EXERCISE MATERIAL START

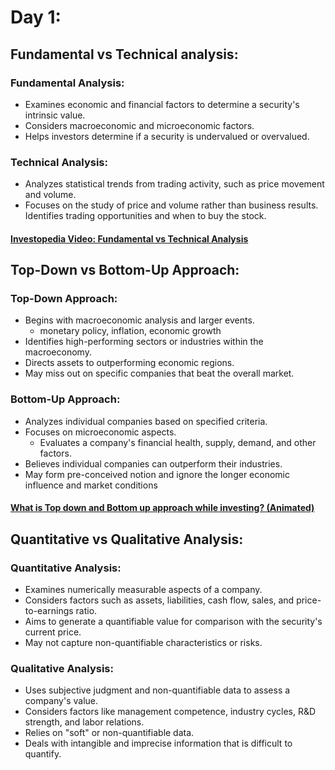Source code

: # Day 1:
## Fundamental vs Technical analysis:
### Fundamental Analysis:
- Examines economic and financial factors to determine a security's intrinsic value.
- Considers macroeconomic and microeconomic factors.
- Helps investors determine if a security is undervalued or overvalued.

### Technical Analysis:
- Analyzes statistical trends from trading activity, such as price movement and volume.
- Focuses on the study of price and volume rather than business results. Identifies trading opportunities and when to buy the stock.

#### [Investopedia Video: Fundamental vs Technical Analysis](https://www.youtube.com/watch?v=UMSmmIFM5Yg)

## Top-Down vs Bottom-Up Approach:
### Top-Down Approach:
- Begins with macroeconomic analysis and larger events.
  - monetary policy, inflation, economic growth
- Identifies high-performing sectors or industries within the macroeconomy.
- Directs assets to outperforming economic regions.
- May miss out on specific companies that beat the overall market.

### Bottom-Up Approach:
- Analyzes individual companies based on specified criteria.
- Focuses on microeconomic aspects.
  - Evaluates a company's financial health, supply, demand, and other factors.
- Believes individual companies can outperform their industries.
- May form pre-conceived notion and ignore the longer economic influence and market conditions

#### [What is Top down and Bottom up approach while investing? (Animated)](https://www.youtube.com/watch?v=VxwBiWUpT-Q)

## Quantitative vs Qualitative Analysis:
### Quantitative Analysis:
- Examines numerically measurable aspects of a company.
- Considers factors such as assets, liabilities, cash flow, sales, and price-to-earnings ratio.
- Aims to generate a quantifiable value for comparison with the security's current price.
- May not capture non-quantifiable characteristics or risks.

### Qualitative Analysis:
- Uses subjective judgment and non-quantifiable data to assess a company's value.
- Considers factors like management competence, industry cycles, R&D strength, and labor relations.
- Relies on "soft" or non-quantifiable data.
- Deals with intangible and imprecise information that is difficult to quantify.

EXERCISE MATERIAL END

AIM OF THE TASK |
All of the material above is to be copied exactly, with no pictures.

OUTPUT OF THE TASK |
Source code

: # Day 1:
## Fundamental vs Technical analysis:
### Fundamental Analysis:
- Examines economic and financial factors to determine a security's intrinsic value.
- Considers macroeconomic and microeconomic factors.
- Helps investors determine if a security is undervalued or overvalued.

### Technical Analysis:
- Analyzes statistical trends from trading activity, such as price movement and volume.
- Focuses on the study of price and volume rather than business results. Identifies trading opportunities and when to buy the stock.

#### [Investopedia Video: Fundamental vs Technical Analysis](https://www.youtube.com/watch?v=UMSmmIFM5Yg)

## Top-Down vs Bottom-Up Approach:
### Top-Down Approach:
- Begins with macroeconomic analysis and larger events.
  - monetary policy, inflation, economic growth
- Identifies high-performing sectors or industries within the macroeconomy.
- Directs assets to outperforming economic regions.
- May miss out on specific companies that beat the overall market.

### Bottom-Up Approach:
- Analyzes individual companies based on specified criteria.
- Focuses on microeconomic aspects.
  - Evaluates a company's financial health, supply, demand, and other factors.
- Believes individual companies can outperform their industries.
- May form pre-conceived notion and ignore the longer economic influence and market conditions

#### [What is Top down and Bottom up approach while investing? (Animated)](https://www.youtube.com/watch?v=VxwBiWUpT-Q)

## Quantitative vs Qualitative Analysis:
### Quantitative Analysis:
- Examines numerically measurable aspects of a company.
- Considers factors such as assets, liabilities, cash flow, sales, and price-to-earnings ratio.
- Aims to generate a quantifiable value for comparison with the security's current price.
- May not capture non-quantifiable characteristics or risks.

### Qualitative Analysis:
- Uses subjective judgment and non-quantifiable data to assess a company's value.
- Considers factors like management competence, industry cycles, R&D strength, and labor relations.
- Relies on "soft" or non-quantifiable data.
- Deals with intangible and imprecise information that is difficult to quantify.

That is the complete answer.